- _WORK TO COMPLETE_:
Every line of the records below from the line with "pristupa temeljenih na podržanom" up to and including the line with "Prvo opisuje rješenje" must be reproduced exactly, and no line outside that range.
--------------------
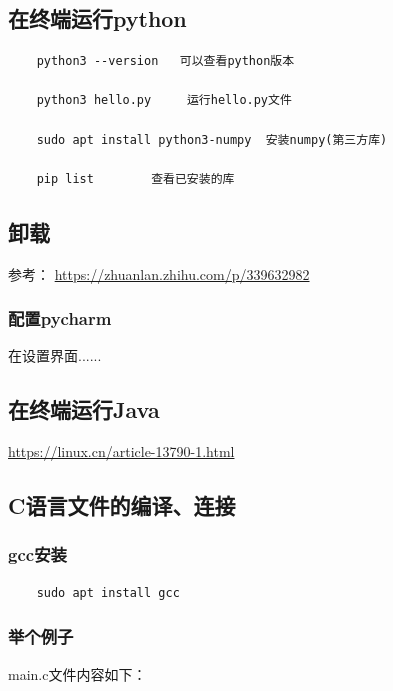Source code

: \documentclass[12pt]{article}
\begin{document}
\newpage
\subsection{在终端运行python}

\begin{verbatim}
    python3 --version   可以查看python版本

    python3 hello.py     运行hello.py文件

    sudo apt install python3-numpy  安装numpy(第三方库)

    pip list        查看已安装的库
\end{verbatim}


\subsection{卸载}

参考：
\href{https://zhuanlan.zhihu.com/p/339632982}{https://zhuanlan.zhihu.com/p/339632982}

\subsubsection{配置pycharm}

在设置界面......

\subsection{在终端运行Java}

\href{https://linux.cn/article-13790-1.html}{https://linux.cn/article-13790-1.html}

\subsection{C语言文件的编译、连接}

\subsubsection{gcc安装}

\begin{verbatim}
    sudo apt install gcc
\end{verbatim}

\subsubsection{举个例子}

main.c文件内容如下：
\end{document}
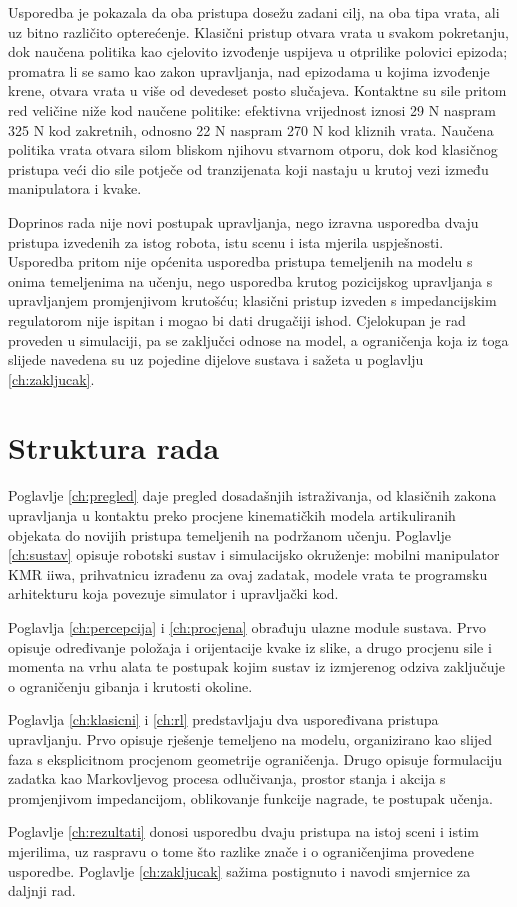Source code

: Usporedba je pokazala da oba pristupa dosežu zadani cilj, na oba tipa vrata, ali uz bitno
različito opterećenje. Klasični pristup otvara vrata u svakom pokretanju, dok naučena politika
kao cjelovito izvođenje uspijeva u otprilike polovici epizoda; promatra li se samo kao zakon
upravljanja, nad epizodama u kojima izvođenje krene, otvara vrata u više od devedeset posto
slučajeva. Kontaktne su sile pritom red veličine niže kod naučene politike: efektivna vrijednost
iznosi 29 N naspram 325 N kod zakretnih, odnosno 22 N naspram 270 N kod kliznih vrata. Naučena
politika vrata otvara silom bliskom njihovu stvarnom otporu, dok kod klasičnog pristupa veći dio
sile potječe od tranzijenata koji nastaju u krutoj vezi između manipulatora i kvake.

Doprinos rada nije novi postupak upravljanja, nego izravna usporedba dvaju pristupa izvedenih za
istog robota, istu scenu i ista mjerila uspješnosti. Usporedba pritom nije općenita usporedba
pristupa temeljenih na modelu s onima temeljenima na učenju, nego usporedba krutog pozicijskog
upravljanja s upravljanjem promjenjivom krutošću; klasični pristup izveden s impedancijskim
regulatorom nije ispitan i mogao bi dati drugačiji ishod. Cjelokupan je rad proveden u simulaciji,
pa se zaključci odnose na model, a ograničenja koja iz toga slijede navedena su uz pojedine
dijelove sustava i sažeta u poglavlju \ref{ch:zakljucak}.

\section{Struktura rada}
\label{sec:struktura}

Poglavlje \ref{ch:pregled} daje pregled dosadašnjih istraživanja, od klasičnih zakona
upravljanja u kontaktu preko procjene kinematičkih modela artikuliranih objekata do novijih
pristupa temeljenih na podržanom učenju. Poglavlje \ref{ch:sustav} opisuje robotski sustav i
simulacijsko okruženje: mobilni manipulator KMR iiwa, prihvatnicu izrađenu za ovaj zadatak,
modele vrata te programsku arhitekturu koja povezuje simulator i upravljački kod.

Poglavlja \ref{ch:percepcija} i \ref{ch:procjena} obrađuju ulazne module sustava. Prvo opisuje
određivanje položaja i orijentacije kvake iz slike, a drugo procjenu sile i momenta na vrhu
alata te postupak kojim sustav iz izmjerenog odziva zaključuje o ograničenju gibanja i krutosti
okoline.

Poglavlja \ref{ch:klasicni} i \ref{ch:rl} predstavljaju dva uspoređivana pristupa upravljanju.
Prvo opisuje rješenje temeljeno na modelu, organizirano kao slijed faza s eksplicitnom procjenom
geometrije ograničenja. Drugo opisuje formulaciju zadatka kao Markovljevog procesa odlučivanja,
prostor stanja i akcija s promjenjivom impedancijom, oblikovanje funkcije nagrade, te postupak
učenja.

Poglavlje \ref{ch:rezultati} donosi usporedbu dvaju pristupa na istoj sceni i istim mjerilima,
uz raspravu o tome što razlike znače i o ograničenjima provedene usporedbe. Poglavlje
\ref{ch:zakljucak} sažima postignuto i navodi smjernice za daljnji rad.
--------------------
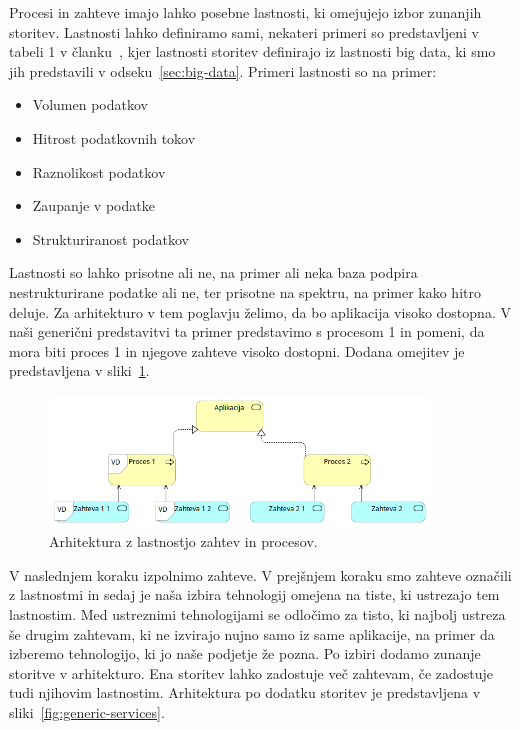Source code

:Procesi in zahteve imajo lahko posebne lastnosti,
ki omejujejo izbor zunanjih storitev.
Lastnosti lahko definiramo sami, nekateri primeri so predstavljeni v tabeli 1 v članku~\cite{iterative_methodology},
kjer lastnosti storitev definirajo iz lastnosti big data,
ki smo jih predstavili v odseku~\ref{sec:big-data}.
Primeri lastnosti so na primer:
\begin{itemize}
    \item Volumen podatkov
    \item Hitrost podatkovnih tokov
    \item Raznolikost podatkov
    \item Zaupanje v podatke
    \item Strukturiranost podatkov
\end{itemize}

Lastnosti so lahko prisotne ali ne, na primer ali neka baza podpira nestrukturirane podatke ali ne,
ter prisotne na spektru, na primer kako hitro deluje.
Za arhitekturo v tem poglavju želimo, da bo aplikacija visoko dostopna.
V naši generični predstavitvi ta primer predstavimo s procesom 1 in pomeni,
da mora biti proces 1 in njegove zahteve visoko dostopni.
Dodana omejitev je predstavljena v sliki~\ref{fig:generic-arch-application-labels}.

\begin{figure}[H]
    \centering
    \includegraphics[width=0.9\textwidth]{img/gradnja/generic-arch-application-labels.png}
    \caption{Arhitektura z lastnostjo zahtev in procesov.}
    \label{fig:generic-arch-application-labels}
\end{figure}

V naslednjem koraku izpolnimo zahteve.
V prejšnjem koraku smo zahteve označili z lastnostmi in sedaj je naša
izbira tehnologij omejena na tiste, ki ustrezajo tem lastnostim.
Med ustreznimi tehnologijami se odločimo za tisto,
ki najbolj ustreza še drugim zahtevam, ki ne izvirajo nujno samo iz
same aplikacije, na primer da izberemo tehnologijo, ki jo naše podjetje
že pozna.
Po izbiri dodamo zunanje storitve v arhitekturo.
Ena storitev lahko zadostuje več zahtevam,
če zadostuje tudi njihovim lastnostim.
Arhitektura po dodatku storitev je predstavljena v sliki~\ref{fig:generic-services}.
--------------------
- _RESULT OF THE EXERCISE_:
pristupa temeljenih na podržanom učenju. Poglavlje \ref{ch:sustav} opisuje robotski sustav i
simulacijsko okruženje: mobilni manipulator KMR iiwa, prihvatnicu izrađenu za ovaj zadatak,
modele vrata te programsku arhitekturu koja povezuje simulator i upravljački kod.

Poglavlja \ref{ch:percepcija} i \ref{ch:procjena} obrađuju ulazne module sustava. Prvo opisuje
određivanje položaja i orijentacije kvake iz slike, a drugo procjenu sile i momenta na vrhu
alata te postupak kojim sustav iz izmjerenog odziva zaključuje o ograničenju gibanja i krutosti
okoline.

Poglavlja \ref{ch:klasicni} i \ref{ch:rl} predstavljaju dva uspoređivana pristupa upravljanju.
Prvo opisuje rješenje temeljeno na modelu, organizirano kao slijed faza s eksplicitnom procjenom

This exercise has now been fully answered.